Lily drone is back — with none of the cool features originally promised
Still have your heart set on getting a Lily drone? If you’re still hanging onto the prospect of getting one, your dreams are about to come true.
Lily Next-Gen launches next week and will be available in the fourth quarter of this year.
The only problem is, your dreams — if they weren’t already crushed by Lily’s failure to launch after a wildly-hyped Indiegogo campaign — are probably going to get crushed a little further.
The Lily Next-Gen drone launches without two of the most hyped features of the original designs: it won’t be waterproof, and it won’t have the ability to fly after being tossed in the air.
According to the creators, those two features “would have added significant cost and reduced performance.”
Instead, the Lily Next-Gen drone launches with features similar to pretty much every other drone on the market –4K video, 13 MP photos, follow-me mode and object tracking to follow the user or another person. It has 18 minutes of flight time, and has features like geofencing and automatic return to home.
All of that for $699. That’s more expensive than the massively popular DJI Spark — but based off the description (Team Drone Girl hasn’t actually flown it yet) — it doesn’t seem to be any better.
For the uninitiated, Lily launched to much fanfare in 2015 on crowdfunding site Indiegogo, raising $34 million in pre-orders. The promo video showed a sleek drone that took off when thrown in the air and could navigate around objects — something no drones were able to do at the time.
The Wall Street Journal put Lily on its list of products “that will change your life,” and the drone’s cofounders were named in Fortune’s 30 Under 30.
(Drone Girl has a policy against reporting on Kickstarter and Indiegogo campaigns because there is little to no guarantee the drones will come to production in the form they were promised.)
I can't believe it – I wanted this drone so much but Lily was all HYPE!! pic.twitter.com/p1JdfVLxQL
— Ken Rutkowski (@kenradio) January 12, 2017
After a series of delays and hundreds of angry customers, Lily’s creators eventually admitted they couldn’t finance production and said they would give refunds to backers.
In January 2017, Mota Group, which at one point filed for IPO, bought the tarnished brand name of Lily.
But Mota thinks it can revive the company.

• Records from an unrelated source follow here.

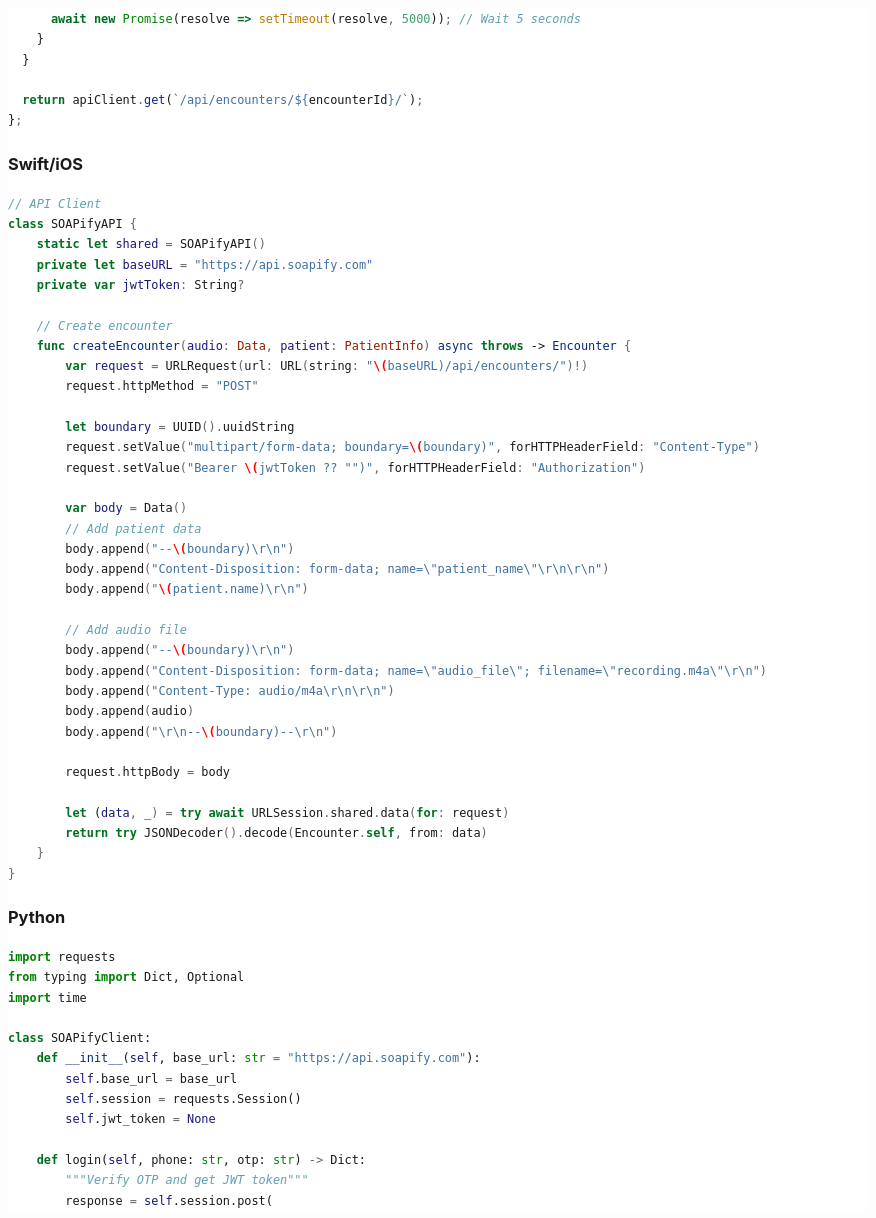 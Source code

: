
 ```javascript
      await new Promise(resolve => setTimeout(resolve, 5000)); // Wait 5 seconds
    }
  }
  
  return apiClient.get(`/api/encounters/${encounterId}/`);
};
```

### Swift/iOS
```swift
// API Client
class SOAPifyAPI {
    static let shared = SOAPifyAPI()
    private let baseURL = "https://api.soapify.com"
    private var jwtToken: String?
    
    // Create encounter
    func createEncounter(audio: Data, patient: PatientInfo) async throws -> Encounter {
        var request = URLRequest(url: URL(string: "\(baseURL)/api/encounters/")!)
        request.httpMethod = "POST"
        
        let boundary = UUID().uuidString
        request.setValue("multipart/form-data; boundary=\(boundary)", forHTTPHeaderField: "Content-Type")
        request.setValue("Bearer \(jwtToken ?? "")", forHTTPHeaderField: "Authorization")
        
        var body = Data()
        // Add patient data
        body.append("--\(boundary)\r\n")
        body.append("Content-Disposition: form-data; name=\"patient_name\"\r\n\r\n")
        body.append("\(patient.name)\r\n")
        
        // Add audio file
        body.append("--\(boundary)\r\n")
        body.append("Content-Disposition: form-data; name=\"audio_file\"; filename=\"recording.m4a\"\r\n")
        body.append("Content-Type: audio/m4a\r\n\r\n")
        body.append(audio)
        body.append("\r\n--\(boundary)--\r\n")
        
        request.httpBody = body
        
        let (data, _) = try await URLSession.shared.data(for: request)
        return try JSONDecoder().decode(Encounter.self, from: data)
    }
}
```

### Python
```python
import requests
from typing import Dict, Optional
import time

class SOAPifyClient:
    def __init__(self, base_url: str = "https://api.soapify.com"):
        self.base_url = base_url
        self.session = requests.Session()
        self.jwt_token = None
    
    def login(self, phone: str, otp: str) -> Dict:
        """Verify OTP and get JWT token"""
        response = self.session.post(
```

Mot, headquartered in San Jose, Calif., has been in business since 2003, currently making primarily toy drones that cost less than $100.
For Mota’s part, its leadership doesn’t seem to think highly of Lily’s management practices.
“What Lily did, I don’t want to compare it to Enron, but they took $34 million in preorders and now they are calling off their product and facing a lawsuit,” Mota Chief Financial Officer Steven Siegel said in an interview earlier this year.
And Mota seems confident that its products will deliver as promised.
“I’m just not going to show you a product until we have it and can prove we can get it from A to Z,” Mota spokesperson Jason Jepson said during the same interview.
Lily is available for preorder for a discounted rate of $499.
I think there is very little chance of this succeeding? I mean, what’s the point, why would you want it anyway? If they could at least made it waterproof it would having something different going for it, but without that it’s just, well, meh.
Seriously. The 2 features that sets the original Lily apart from any other consumer drone on the market was “throw and fly” and it being waterproof and able to fly out of water. That was why they raised $34 million. Having the gall to release something that doesn’t even match up to the existing competitive landscape AND not offer either of those features AND expect to overcome massive backer hostility is the textbook definition of hubris.